Dataset records
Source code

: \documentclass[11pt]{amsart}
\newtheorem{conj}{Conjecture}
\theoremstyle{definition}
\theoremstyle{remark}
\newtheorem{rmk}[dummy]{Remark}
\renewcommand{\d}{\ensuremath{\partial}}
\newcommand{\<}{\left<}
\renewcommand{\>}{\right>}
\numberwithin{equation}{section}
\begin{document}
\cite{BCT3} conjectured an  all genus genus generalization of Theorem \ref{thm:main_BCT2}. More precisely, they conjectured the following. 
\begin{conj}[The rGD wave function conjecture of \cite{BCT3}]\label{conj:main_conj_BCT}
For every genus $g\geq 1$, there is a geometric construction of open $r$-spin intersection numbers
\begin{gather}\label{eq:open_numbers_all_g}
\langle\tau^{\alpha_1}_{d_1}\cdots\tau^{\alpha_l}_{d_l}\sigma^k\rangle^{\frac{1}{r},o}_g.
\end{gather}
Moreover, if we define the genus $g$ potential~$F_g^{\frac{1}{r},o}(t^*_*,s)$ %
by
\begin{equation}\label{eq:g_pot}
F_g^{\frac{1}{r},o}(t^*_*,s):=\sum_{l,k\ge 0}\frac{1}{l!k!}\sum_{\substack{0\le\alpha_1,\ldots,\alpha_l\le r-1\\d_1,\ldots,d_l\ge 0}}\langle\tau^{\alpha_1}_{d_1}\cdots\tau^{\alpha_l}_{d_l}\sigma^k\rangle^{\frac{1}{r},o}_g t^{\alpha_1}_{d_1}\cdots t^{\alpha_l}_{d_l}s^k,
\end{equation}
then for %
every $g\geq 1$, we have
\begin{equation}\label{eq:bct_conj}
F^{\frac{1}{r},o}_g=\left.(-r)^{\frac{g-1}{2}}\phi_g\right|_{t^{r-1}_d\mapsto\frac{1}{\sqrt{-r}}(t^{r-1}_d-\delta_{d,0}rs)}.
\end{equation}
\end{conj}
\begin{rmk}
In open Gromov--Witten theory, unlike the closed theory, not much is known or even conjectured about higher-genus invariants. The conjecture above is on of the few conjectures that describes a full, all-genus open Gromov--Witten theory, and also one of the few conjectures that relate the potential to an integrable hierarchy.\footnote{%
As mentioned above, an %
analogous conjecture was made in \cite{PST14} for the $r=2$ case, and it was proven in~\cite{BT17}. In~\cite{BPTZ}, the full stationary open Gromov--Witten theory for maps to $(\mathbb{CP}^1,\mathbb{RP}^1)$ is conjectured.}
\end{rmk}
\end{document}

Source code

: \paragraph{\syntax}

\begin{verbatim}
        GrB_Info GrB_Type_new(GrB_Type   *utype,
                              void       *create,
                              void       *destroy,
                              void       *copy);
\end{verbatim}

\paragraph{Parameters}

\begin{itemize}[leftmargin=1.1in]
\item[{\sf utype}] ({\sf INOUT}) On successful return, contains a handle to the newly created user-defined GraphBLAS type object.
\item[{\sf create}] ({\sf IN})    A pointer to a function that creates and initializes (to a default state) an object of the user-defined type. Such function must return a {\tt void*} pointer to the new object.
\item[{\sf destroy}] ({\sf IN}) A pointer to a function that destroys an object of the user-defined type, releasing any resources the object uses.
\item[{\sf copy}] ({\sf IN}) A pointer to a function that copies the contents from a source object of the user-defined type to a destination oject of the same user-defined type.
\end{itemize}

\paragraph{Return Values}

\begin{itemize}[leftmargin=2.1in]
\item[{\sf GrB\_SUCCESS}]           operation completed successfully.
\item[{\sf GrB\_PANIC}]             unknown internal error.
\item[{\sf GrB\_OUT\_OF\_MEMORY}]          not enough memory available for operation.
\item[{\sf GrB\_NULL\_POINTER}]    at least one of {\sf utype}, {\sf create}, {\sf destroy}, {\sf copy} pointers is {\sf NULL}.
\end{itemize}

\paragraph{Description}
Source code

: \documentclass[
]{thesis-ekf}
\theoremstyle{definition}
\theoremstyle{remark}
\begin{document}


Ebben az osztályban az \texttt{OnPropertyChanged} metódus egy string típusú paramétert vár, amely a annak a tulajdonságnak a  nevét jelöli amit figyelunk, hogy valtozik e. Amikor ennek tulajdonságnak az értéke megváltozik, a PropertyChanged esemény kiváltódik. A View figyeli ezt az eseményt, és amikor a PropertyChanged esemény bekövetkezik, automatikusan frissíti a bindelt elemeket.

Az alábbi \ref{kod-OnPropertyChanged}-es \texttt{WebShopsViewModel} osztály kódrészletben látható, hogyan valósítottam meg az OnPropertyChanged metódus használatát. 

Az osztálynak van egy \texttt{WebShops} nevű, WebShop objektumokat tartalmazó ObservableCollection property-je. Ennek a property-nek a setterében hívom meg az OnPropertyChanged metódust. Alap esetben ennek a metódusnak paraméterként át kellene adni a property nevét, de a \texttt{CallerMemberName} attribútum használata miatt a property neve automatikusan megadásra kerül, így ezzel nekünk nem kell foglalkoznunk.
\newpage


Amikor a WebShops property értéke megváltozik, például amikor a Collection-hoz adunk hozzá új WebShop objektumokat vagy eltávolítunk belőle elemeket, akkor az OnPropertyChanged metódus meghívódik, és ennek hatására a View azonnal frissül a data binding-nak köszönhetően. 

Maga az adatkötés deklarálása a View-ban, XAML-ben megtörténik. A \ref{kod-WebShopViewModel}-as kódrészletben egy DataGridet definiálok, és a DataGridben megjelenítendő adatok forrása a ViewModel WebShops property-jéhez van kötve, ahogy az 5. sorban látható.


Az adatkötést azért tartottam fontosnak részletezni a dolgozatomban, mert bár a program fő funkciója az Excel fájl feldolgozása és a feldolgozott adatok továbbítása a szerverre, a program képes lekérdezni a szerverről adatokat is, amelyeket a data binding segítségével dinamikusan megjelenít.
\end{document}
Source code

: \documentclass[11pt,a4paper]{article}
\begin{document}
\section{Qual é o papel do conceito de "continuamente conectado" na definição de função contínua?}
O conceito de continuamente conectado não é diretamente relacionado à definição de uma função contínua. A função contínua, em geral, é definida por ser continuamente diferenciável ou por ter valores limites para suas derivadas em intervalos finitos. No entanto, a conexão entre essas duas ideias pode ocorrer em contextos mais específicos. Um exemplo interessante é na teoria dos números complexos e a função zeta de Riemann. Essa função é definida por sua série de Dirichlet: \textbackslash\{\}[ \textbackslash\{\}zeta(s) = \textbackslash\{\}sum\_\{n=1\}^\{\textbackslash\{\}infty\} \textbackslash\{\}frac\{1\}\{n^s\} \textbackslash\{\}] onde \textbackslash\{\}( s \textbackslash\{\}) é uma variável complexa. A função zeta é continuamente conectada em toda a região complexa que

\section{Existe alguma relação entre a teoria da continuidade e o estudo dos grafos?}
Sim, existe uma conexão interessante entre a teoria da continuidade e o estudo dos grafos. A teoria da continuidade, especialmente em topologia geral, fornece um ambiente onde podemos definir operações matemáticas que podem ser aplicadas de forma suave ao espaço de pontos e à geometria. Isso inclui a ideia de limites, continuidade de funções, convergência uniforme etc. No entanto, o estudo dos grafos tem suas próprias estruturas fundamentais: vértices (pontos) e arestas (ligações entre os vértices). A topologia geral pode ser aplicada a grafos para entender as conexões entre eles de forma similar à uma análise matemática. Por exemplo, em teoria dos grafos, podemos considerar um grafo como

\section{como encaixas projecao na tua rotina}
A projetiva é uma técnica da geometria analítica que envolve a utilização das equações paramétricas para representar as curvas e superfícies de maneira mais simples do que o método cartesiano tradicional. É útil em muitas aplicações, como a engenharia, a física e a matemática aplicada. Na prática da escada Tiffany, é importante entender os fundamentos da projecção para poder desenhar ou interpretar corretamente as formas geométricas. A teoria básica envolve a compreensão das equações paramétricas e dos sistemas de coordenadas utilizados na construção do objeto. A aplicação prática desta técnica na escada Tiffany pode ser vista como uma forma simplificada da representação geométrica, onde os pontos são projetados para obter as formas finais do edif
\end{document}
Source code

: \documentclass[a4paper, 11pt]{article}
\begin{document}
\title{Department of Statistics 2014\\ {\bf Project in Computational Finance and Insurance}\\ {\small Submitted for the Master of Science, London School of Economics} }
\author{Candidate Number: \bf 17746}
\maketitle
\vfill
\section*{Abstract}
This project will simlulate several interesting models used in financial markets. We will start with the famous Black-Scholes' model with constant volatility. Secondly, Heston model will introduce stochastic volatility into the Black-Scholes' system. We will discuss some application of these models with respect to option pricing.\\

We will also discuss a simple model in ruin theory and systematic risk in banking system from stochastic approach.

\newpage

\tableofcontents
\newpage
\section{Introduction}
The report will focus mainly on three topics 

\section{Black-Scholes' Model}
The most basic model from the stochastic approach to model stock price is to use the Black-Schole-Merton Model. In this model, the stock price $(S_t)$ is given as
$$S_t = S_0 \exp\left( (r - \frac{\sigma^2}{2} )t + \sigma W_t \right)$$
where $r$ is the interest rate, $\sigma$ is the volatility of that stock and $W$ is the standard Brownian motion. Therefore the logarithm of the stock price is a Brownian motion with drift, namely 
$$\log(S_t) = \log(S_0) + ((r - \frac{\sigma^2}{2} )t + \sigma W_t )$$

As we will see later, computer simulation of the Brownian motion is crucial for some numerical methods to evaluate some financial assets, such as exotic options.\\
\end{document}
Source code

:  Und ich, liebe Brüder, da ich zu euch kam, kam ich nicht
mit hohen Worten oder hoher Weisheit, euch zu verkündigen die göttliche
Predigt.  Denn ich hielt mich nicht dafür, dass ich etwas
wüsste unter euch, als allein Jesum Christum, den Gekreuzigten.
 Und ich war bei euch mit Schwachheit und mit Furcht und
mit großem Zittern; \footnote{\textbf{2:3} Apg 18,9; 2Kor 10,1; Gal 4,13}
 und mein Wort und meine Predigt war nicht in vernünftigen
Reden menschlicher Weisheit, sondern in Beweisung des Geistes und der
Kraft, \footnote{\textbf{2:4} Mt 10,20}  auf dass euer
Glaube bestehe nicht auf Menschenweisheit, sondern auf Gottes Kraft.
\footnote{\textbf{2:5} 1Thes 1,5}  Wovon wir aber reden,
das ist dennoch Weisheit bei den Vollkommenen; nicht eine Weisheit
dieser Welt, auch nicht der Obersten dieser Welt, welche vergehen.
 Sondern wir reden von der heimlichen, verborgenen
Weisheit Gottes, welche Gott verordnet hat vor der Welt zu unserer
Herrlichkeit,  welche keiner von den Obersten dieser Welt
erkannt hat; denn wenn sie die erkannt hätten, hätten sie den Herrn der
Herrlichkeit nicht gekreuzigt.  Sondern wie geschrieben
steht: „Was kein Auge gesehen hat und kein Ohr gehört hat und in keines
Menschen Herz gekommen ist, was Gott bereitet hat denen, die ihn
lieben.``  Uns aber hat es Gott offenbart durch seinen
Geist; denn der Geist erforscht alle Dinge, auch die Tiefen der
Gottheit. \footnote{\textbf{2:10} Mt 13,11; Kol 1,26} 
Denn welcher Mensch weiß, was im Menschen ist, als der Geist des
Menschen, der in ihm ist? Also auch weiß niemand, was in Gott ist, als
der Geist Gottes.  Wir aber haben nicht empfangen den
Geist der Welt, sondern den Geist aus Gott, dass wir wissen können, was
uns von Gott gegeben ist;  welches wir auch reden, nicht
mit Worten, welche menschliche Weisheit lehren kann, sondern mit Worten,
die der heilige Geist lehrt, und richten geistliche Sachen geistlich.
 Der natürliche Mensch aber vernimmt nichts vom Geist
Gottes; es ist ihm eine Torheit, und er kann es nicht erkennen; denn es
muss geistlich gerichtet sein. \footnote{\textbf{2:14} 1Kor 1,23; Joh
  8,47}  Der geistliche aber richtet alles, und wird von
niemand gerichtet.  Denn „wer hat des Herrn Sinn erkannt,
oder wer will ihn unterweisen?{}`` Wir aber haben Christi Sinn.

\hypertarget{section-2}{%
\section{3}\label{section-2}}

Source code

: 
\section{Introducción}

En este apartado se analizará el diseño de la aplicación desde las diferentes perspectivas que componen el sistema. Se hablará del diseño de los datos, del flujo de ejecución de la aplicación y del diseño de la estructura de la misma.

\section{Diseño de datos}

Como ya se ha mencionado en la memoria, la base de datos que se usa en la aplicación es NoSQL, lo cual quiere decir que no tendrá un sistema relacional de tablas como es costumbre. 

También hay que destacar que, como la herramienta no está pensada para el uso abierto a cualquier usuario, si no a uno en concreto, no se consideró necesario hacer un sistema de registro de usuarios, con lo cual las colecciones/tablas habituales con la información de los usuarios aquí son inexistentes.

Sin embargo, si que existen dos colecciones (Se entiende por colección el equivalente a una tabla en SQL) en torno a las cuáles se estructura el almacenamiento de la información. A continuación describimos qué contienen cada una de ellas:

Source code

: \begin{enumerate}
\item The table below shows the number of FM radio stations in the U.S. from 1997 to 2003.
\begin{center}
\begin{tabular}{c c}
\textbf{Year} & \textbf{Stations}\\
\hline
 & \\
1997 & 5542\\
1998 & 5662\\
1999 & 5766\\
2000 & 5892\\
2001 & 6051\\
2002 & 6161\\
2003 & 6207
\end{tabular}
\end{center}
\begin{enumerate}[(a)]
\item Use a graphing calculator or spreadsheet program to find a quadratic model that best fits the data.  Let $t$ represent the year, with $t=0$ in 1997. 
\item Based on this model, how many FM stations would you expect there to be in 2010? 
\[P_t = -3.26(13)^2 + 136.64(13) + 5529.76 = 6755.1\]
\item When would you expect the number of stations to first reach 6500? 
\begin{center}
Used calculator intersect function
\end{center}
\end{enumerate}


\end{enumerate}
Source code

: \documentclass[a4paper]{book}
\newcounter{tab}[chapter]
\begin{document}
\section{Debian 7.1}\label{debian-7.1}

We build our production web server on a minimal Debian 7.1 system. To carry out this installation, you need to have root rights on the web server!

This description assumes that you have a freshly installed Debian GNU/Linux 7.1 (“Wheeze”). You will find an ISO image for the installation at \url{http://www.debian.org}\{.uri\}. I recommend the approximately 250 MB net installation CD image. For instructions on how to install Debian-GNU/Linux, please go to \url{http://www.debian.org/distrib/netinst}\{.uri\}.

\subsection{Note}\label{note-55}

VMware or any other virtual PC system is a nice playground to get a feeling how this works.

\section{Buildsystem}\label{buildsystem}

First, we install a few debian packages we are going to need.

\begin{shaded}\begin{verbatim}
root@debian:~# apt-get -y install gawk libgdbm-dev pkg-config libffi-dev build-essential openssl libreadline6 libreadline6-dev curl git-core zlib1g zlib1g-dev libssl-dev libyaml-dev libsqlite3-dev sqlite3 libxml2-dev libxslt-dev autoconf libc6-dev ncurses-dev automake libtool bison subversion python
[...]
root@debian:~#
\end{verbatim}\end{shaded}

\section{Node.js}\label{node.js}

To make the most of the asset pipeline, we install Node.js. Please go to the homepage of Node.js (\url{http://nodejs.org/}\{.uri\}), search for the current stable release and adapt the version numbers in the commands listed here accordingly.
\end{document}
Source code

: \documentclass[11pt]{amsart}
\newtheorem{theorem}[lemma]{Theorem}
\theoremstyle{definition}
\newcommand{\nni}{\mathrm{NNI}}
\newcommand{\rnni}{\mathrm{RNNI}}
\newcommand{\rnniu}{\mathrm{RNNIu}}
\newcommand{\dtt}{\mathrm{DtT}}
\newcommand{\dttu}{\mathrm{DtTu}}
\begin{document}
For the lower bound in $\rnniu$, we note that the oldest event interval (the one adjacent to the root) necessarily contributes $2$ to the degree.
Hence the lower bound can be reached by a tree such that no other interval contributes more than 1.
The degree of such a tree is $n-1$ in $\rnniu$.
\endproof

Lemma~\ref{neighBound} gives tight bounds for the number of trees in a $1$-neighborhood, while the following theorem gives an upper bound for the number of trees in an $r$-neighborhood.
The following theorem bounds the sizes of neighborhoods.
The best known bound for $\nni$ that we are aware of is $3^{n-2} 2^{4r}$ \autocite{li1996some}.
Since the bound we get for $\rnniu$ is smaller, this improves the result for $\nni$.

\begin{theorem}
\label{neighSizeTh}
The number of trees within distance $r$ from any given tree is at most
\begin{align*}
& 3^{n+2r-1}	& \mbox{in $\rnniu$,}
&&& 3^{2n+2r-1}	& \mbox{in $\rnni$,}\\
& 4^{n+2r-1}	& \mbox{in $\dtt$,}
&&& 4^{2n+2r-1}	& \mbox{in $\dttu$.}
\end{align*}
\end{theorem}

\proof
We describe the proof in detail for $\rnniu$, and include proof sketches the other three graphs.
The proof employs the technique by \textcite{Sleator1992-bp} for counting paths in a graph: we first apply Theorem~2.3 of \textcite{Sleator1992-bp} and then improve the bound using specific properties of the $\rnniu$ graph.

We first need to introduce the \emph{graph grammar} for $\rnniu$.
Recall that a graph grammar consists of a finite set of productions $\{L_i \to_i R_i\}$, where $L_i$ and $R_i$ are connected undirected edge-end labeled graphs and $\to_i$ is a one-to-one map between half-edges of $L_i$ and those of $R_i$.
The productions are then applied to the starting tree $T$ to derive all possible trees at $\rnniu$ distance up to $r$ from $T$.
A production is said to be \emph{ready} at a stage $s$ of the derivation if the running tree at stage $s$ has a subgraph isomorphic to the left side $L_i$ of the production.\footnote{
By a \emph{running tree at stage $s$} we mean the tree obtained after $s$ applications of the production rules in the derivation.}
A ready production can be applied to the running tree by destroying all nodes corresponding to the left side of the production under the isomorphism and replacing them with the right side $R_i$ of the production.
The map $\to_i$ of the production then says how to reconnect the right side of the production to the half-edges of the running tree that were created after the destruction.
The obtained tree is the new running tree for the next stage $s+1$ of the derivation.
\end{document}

- _What is needed_
Lines from the entries that contain the string "where" are what must be copied.

- _Response for this exercise_
where $r$ is the interest rate, $\sigma$ is the volatility of that stock and $W$ is the standard Brownian motion. Therefore the logarithm of the stock price is a Brownian motion with drift, namely 
Recall that a graph grammar consists of a finite set of productions $\{L_i \to_i R_i\}$, where $L_i$ and $R_i$ are connected undirected edge-end labeled graphs and $\to_i$ is a one-to-one map between half-edges of $L_i$ and those of $R_i$.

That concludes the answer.